Newsweek reached out to the Pentagon and North Korean embassy in China with emailed requests for comment.

Why It Matters

Earlier this month, Canberra made an initial $500 million payment toward its $3 billion commitment to receive Virginia-class submarines. These have been earmarked for Australia under the aegis of its three-year-old AUKUS security pact between the U.S. and the U.K., with an eye on an increasingly assertive China.

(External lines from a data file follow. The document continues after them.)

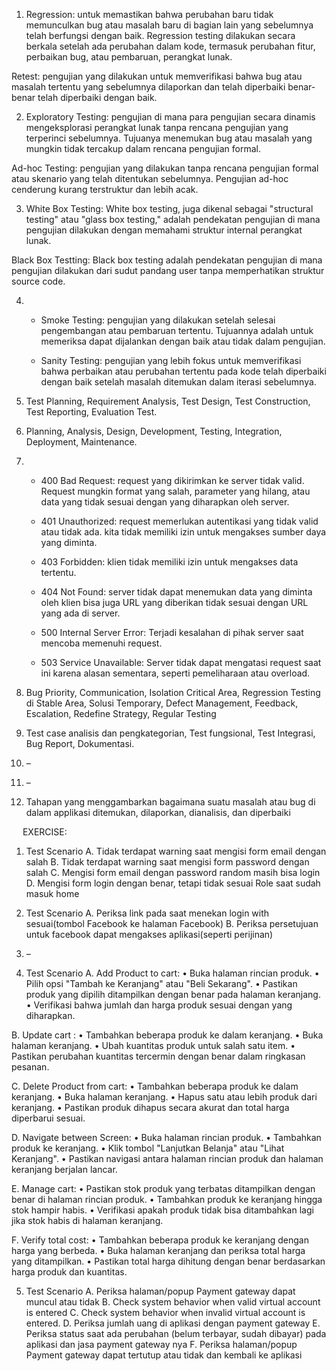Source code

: 1.	Regression: untuk memastikan bahwa perubahan baru tidak memunculkan bug atau masalah baru di bagian lain yang sebelumnya telah berfungsi dengan baik. Regression testing dilakukan secara berkala setelah ada perubahan dalam kode, termasuk perubahan fitur, perbaikan bug, atau pembaruan, perangkat lunak.

Retest: pengujian yang dilakukan untuk memverifikasi bahwa bug atau masalah tertentu yang sebelumnya dilaporkan dan telah diperbaiki benar-benar telah diperbaiki dengan baik.

2.	Exploratory Testing: pengujian di mana para pengujian secara dinamis mengeksplorasi perangkat lunak tanpa rencana pengujian yang terperinci sebelumnya. Tujuanya menemukan bug atau masalah yang mungkin tidak tercakup dalam rencana pengujian formal.

Ad-hoc Testing: pengujian yang dilakukan tanpa rencana pengujian formal atau skenario yang telah ditentukan sebelumnya. Pengujian ad-hoc cenderung kurang terstruktur dan lebih acak.

3.	White Box Testing: White box testing, juga dikenal sebagai "structural testing" atau "glass box testing," adalah pendekatan pengujian di mana pengujian dilakukan dengan memahami struktur internal perangkat lunak.

Black Box Testting: Black box testing adalah pendekatan pengujian di mana pengujian dilakukan dari sudut pandang user tanpa memperhatikan struktur source code.

4.	- Smoke Testing: pengujian yang dilakukan setelah selesai pengembangan atau pembaruan tertentu. Tujuannya adalah untuk memeriksa dapat dijalankan dengan baik atau tidak dalam pengujian.

    - Sanity Testing: pengujian yang lebih fokus untuk memverifikasi bahwa perbaikan atau perubahan tertentu pada kode telah diperbaiki dengan baik setelah masalah ditemukan dalam iterasi sebelumnya.

1.	Test Planning, Requirement Analysis, Test Design, Test Construction, Test Reporting, Evaluation Test.

2.	Planning, Analysis, Design, Development, Testing, Integration, Deployment, Maintenance.

3.	- 400 Bad Request: request yang dikirimkan ke server tidak valid. Request mungkin format yang salah, parameter yang hilang, atau data yang tidak sesuai dengan yang diharapkan oleh server.

    - 401 Unauthorized: request memerlukan autentikasi yang tidak valid atau tidak ada. kita tidak memiliki izin untuk mengakses sumber daya yang diminta.

    - 403 Forbidden: klien tidak memiliki izin untuk mengakses data tertentu.

    - 404 Not Found: server tidak dapat menemukan data yang diminta oleh klien bisa juga URL yang diberikan tidak sesuai dengan URL yang ada di server.

    - 500 Internal Server Error: Terjadi kesalahan di pihak server saat mencoba memenuhi request.

    - 503 Service Unavailable: Server tidak dapat mengatasi request saat ini karena alasan sementara, seperti pemeliharaan atau overload.

4.	Bug Priority, Communication, Isolation Critical Area, Regression Testing di Stable Area, Solusi Temporary, Defect Management, Feedback, Escalation, Redefine Strategy, Regular Testing

5.	Test case analisis dan pengkategorian, Test fungsional, Test Integrasi, Bug Report, Dokumentasi.

6.	–

7.	–

8.	Tahapan yang menggambarkan bagaimana suatu masalah atau bug di dalam applikasi ditemukan, dilaporkan, dianalisis, dan diperbaiki

 
EXERCISE:

1.	Test Scenario
A. Tidak terdapat warning saat mengisi form email dengan salah
B. Tidak terdapat warning saat mengisi form password dengan salah
C. Mengisi form email dengan password random masih bisa login
D. Mengisi form login dengan benar, tetapi tidak sesuai Role saat sudah masuk home

2.	Test Scenario
A. Periksa link pada saat menekan login with sesuai(tombol Facebook ke halaman Facebook)
B. Periksa persetujuan untuk facebook dapat mengakses aplikasi(seperti perijinan)

3.	–
   
5.	Test Scenario
A.	Add Product to cart:
•	 Buka halaman rincian produk.
•	Pilih opsi "Tambah ke Keranjang" atau "Beli Sekarang".
•	Pastikan produk yang dipilih ditampilkan dengan benar pada halaman keranjang.
•	Verifikasi bahwa jumlah dan harga produk sesuai dengan yang diharapkan.

B. Update cart :
•	Tambahkan beberapa produk ke dalam keranjang.
•	Buka halaman keranjang.
•	Ubah kuantitas produk untuk salah satu item.
•	Pastikan perubahan kuantitas tercermin dengan benar dalam ringkasan pesanan.

C. Delete Product from cart:
•	Tambahkan beberapa produk ke dalam keranjang.
•	Buka halaman keranjang.
•	Hapus satu atau lebih produk dari keranjang.
•	Pastikan produk dihapus secara akurat dan total harga diperbarui sesuai.

D. Navigate between Screen:
•	Buka halaman rincian produk.
•	Tambahkan produk ke keranjang.
•	Klik tombol "Lanjutkan Belanja" atau "Lihat Keranjang".
•	Pastikan navigasi antara halaman rincian produk dan halaman keranjang berjalan lancar.

E. Manage cart:
•	Pastikan stok produk yang terbatas ditampilkan dengan benar di halaman rincian produk.
•	Tambahkan produk ke keranjang hingga stok hampir habis.
•	Verifikasi apakah produk tidak bisa ditambahkan lagi jika stok habis di halaman keranjang.

F. Verify total cost:
•	Tambahkan beberapa produk ke keranjang dengan harga yang berbeda.
•	Buka halaman keranjang dan periksa total harga yang ditampilkan.
•	Pastikan total harga dihitung dengan benar berdasarkan harga produk dan kuantitas.

5.	Test Scenario
A. Periksa halaman/popup Payment gateway dapat muncul atau tidak
B. Check system behavior when valid virtual account is entered
C. Check system behavior when invalid virtual account is entered.
D. Periksa jumlah uang di aplikasi dengan payment gateway
E. Periksa status saat ada perubahan (belum terbayar, sudah dibayar) pada aplikasi dan jasa payment gateway nya
F. Periksa halaman/popup Payment gateway dapat tertutup atau tidak dan kembali ke aplikasi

North Korea has cited defense cooperation, including joint exercises, as a destabilizing force that justifies its advancing nuclear and ballistic missile programs.

What To Know

“This is not just a simple money deal but a full-scale operation of another nuclear alliance with the U.S. as the principal axis,” North Korea’s official Korean Central News Agency said in an article released Thursday. “It is a dangerous attempt to further deteriorate the unstable political and military environment in the Asia-Pacific region.”

Kim Marks Founding of Korean People's Army

North Korean Leader Kim Jong Un visits the country’s defense ministry to celebrate the 77th anniversary of the Korean People’s Army on February 8. Korean Central News Agency.
North Korean Leader Kim Jong Un visits the country’s defense ministry to celebrate the 77th anniversary of the Korean People’s Army on February 8. Korean Central News Agency.
Korean Central News Agency

The article said Washington was “obsessed with its ambition for establishing hegemony” and containing the region’s nuclear states. AUKUS, an “Anglo-Saxon nuclear submarine alliance” is part of U.S. efforts to dismantle the global nuclear nonproliferation system, it added.

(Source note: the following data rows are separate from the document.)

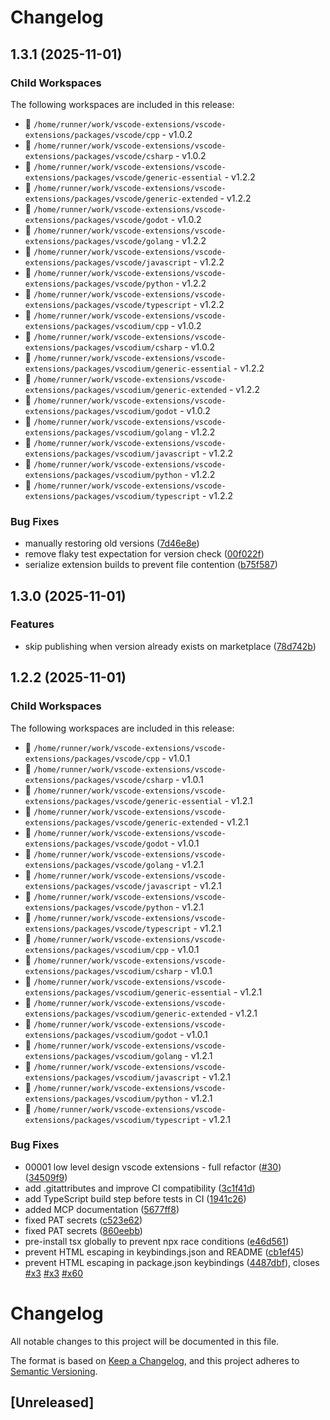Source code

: # Changelog

## 1.3.1 (2025-11-01)

### Child Workspaces

The following workspaces are included in this release:

- 🔄 `/home/runner/work/vscode-extensions/vscode-extensions/packages/vscode/cpp` - v1.0.2
- 🔄 `/home/runner/work/vscode-extensions/vscode-extensions/packages/vscode/csharp` - v1.0.2
- 🔄 `/home/runner/work/vscode-extensions/vscode-extensions/packages/vscode/generic-essential` - v1.2.2
- 🔄 `/home/runner/work/vscode-extensions/vscode-extensions/packages/vscode/generic-extended` - v1.2.2
- 🔄 `/home/runner/work/vscode-extensions/vscode-extensions/packages/vscode/godot` - v1.0.2
- 🔄 `/home/runner/work/vscode-extensions/vscode-extensions/packages/vscode/golang` - v1.2.2
- 🔄 `/home/runner/work/vscode-extensions/vscode-extensions/packages/vscode/javascript` - v1.2.2
- 🔄 `/home/runner/work/vscode-extensions/vscode-extensions/packages/vscode/python` - v1.2.2
- 🔄 `/home/runner/work/vscode-extensions/vscode-extensions/packages/vscode/typescript` - v1.2.2
- 🔄 `/home/runner/work/vscode-extensions/vscode-extensions/packages/vscodium/cpp` - v1.0.2
- 🔄 `/home/runner/work/vscode-extensions/vscode-extensions/packages/vscodium/csharp` - v1.0.2
- 🔄 `/home/runner/work/vscode-extensions/vscode-extensions/packages/vscodium/generic-essential` - v1.2.2
- 🔄 `/home/runner/work/vscode-extensions/vscode-extensions/packages/vscodium/generic-extended` - v1.2.2
- 🔄 `/home/runner/work/vscode-extensions/vscode-extensions/packages/vscodium/godot` - v1.0.2
- 🔄 `/home/runner/work/vscode-extensions/vscode-extensions/packages/vscodium/golang` - v1.2.2
- 🔄 `/home/runner/work/vscode-extensions/vscode-extensions/packages/vscodium/javascript` - v1.2.2
- 🔄 `/home/runner/work/vscode-extensions/vscode-extensions/packages/vscodium/python` - v1.2.2
- 🔄 `/home/runner/work/vscode-extensions/vscode-extensions/packages/vscodium/typescript` - v1.2.2


### Bug Fixes

* manually restoring old versions ([7d46e8e](https://github.com/templ-project/vscode-extensions/commit/7d46e8edf3144aa23e2ea68f47a690ee524fc6f6))
* remove flaky test expectation for version check ([00f022f](https://github.com/templ-project/vscode-extensions/commit/00f022fb967d27c17c1383d04490e0544c775ec9))
* serialize extension builds to prevent file contention ([b75f587](https://github.com/templ-project/vscode-extensions/commit/b75f587effa6674f89e52b8956c9f579582757e2))

## 1.3.0 (2025-11-01)

### Features

* skip publishing when version already exists on marketplace ([78d742b](https://github.com/templ-project/vscode-extensions/commit/78d742bc27ff55a1554691112d4d116b9900ea0f))

## 1.2.2 (2025-11-01)

### Child Workspaces

The following workspaces are included in this release:

- 🔄 `/home/runner/work/vscode-extensions/vscode-extensions/packages/vscode/cpp` - v1.0.1
- 🔄 `/home/runner/work/vscode-extensions/vscode-extensions/packages/vscode/csharp` - v1.0.1
- 🔄 `/home/runner/work/vscode-extensions/vscode-extensions/packages/vscode/generic-essential` - v1.2.1
- 🔄 `/home/runner/work/vscode-extensions/vscode-extensions/packages/vscode/generic-extended` - v1.2.1
- 🔄 `/home/runner/work/vscode-extensions/vscode-extensions/packages/vscode/godot` - v1.0.1
- 🔄 `/home/runner/work/vscode-extensions/vscode-extensions/packages/vscode/golang` - v1.2.1
- 🔄 `/home/runner/work/vscode-extensions/vscode-extensions/packages/vscode/javascript` - v1.2.1
- 🔄 `/home/runner/work/vscode-extensions/vscode-extensions/packages/vscode/python` - v1.2.1
- 🔄 `/home/runner/work/vscode-extensions/vscode-extensions/packages/vscode/typescript` - v1.2.1
- 🔄 `/home/runner/work/vscode-extensions/vscode-extensions/packages/vscodium/cpp` - v1.0.1
- 🔄 `/home/runner/work/vscode-extensions/vscode-extensions/packages/vscodium/csharp` - v1.0.1
- 🔄 `/home/runner/work/vscode-extensions/vscode-extensions/packages/vscodium/generic-essential` - v1.2.1
- 🔄 `/home/runner/work/vscode-extensions/vscode-extensions/packages/vscodium/generic-extended` - v1.2.1
- 🔄 `/home/runner/work/vscode-extensions/vscode-extensions/packages/vscodium/godot` - v1.0.1
- 🔄 `/home/runner/work/vscode-extensions/vscode-extensions/packages/vscodium/golang` - v1.2.1
- 🔄 `/home/runner/work/vscode-extensions/vscode-extensions/packages/vscodium/javascript` - v1.2.1
- 🔄 `/home/runner/work/vscode-extensions/vscode-extensions/packages/vscodium/python` - v1.2.1
- 🔄 `/home/runner/work/vscode-extensions/vscode-extensions/packages/vscodium/typescript` - v1.2.1


### Bug Fixes

* 00001 low level design vscode extensions - full refactor ([#30](https://github.com/templ-project/vscode-extensions/issues/30)) ([34509f9](https://github.com/templ-project/vscode-extensions/commit/34509f9569de955538be94bf989b3c9d89dc2f92))
* add .gitattributes and improve CI compatibility ([3c1f41d](https://github.com/templ-project/vscode-extensions/commit/3c1f41d05980dff2b1e67df100efda0cd8b94a78))
* add TypeScript build step before tests in CI ([1941c26](https://github.com/templ-project/vscode-extensions/commit/1941c260971f08bd75e977415441aba2054f577f))
* added MCP documentation ([5677ff8](https://github.com/templ-project/vscode-extensions/commit/5677ff89791b64bcc08938c5c609515f718eb0d2))
* fixed PAT secrets ([c523e62](https://github.com/templ-project/vscode-extensions/commit/c523e624f2ccfea9c6291024fc138697d893d300))
* fixed PAT secrets ([860eebb](https://github.com/templ-project/vscode-extensions/commit/860eebb5ee2ffabe2cf34cd07a37af00baa23112))
* pre-install tsx globally to prevent npx race conditions ([e46d561](https://github.com/templ-project/vscode-extensions/commit/e46d561fd6d96a46aed37b593463e934e73479ec))
* prevent HTML escaping in keybindings.json and README ([cb1ef45](https://github.com/templ-project/vscode-extensions/commit/cb1ef45e54282bf9edd4fe561e0884db24403baf))
* prevent HTML escaping in package.json keybindings ([4487dbf](https://github.com/templ-project/vscode-extensions/commit/4487dbf7106770030f6639482e9b49a040a17430)), closes [#x3](https://github.com/templ-project/vscode-extensions/issues/x3) [#x3](https://github.com/templ-project/vscode-extensions/issues/x3) [#x60](https://github.com/templ-project/vscode-extensions/issues/x60)

# Changelog

All notable changes to this project will be documented in this file.

The format is based on [Keep a Changelog](https://keepachangelog.com/en/1.1.0/),
and this project adheres to [Semantic Versioning](https://semver.org/spec/v2.0.0.html).

## [Unreleased]
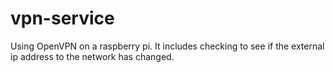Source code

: # vpn-service
Using OpenVPN on a raspberry pi. It includes checking to see if the external ip address to the network has changed.
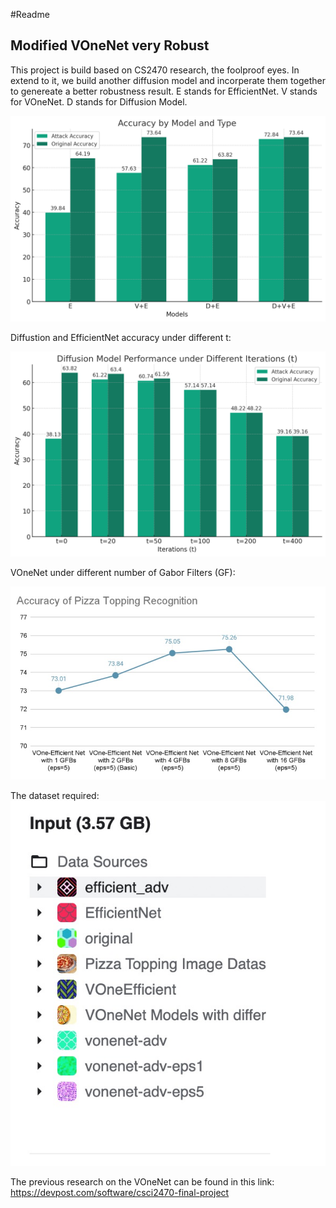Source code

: #Readme
## Modified VOneNet very Robust
This project is build based on CS2470 research, the foolproof eyes. In extend to it, we build another diffusion model and incorperate them together to genereate a better robustness result.
E stands for EfficientNet.
V stands for VOneNet.
D stands for Diffusion Model.

![](main_result.png)

Diffustion and EfficientNet accuracy under different t:

![](diffusion_result.png)

VOneNet under different number of Gabor Filters (GF):

![](vone_gf.jpeg)

The dataset required:
![](Dataset.png)

The previous research on the VOneNet can be found in this link:
https://devpost.com/software/csci2470-final-project



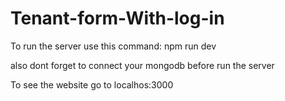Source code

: # Tenant-form-With-log-in

To run the server use this command: npm run dev

also dont forget to connect your mongodb before run the server


To see the website go to localhos:3000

The U.S. “extended deterrence” security commitment, including the protection of its nuclear umbrella, applies not only to South Korea but also to Australia and Japan.

North Korea has previously condemned the growing defense cooperation between the United States, Japan, and South Korea.

In April 2023, then-President Joe Biden hosted Japanese and South Korean leaders at Camp David, where they signed a historic trilateral security pact aimed at countering threats from China and North Korea.

What People Are Saying

Malcom Turnbull, former prime minister of Australia, was quoted as saying by the Guardian: “We are now more reliant on America than ever [before] at a time when America is less reliable than ever…. We’ve got to ask ourselves, are our current arrangements working? And I would say they are not fit for purpose any longer.”

Luke Gosling, Australian member of parliament, wrote in a June report for the Lowy Institute think tank: “Australia’s freedom of movement would be the first casualty of unrestricted submarine warfare, as happened in the Atlantic and the Pacific during the Second World War. If America were tied up fighting to break through to Australia, or pinned down elsewhere in a wider war, the ADF [Australian Defense Force] could have little choice but to carry out its operations independently for a period of months or longer while waiting to link up with the United States.”

What’s Next?

Australia is set to receive three Virginia-class submarines in the 2030s out of an eventual fleet of at least eight nuclear submarines. Though nuclear powered, the Virginia-class is not capable of launching nuclear weapons.

The country currently operates six Collins-class diesel-electric submarines.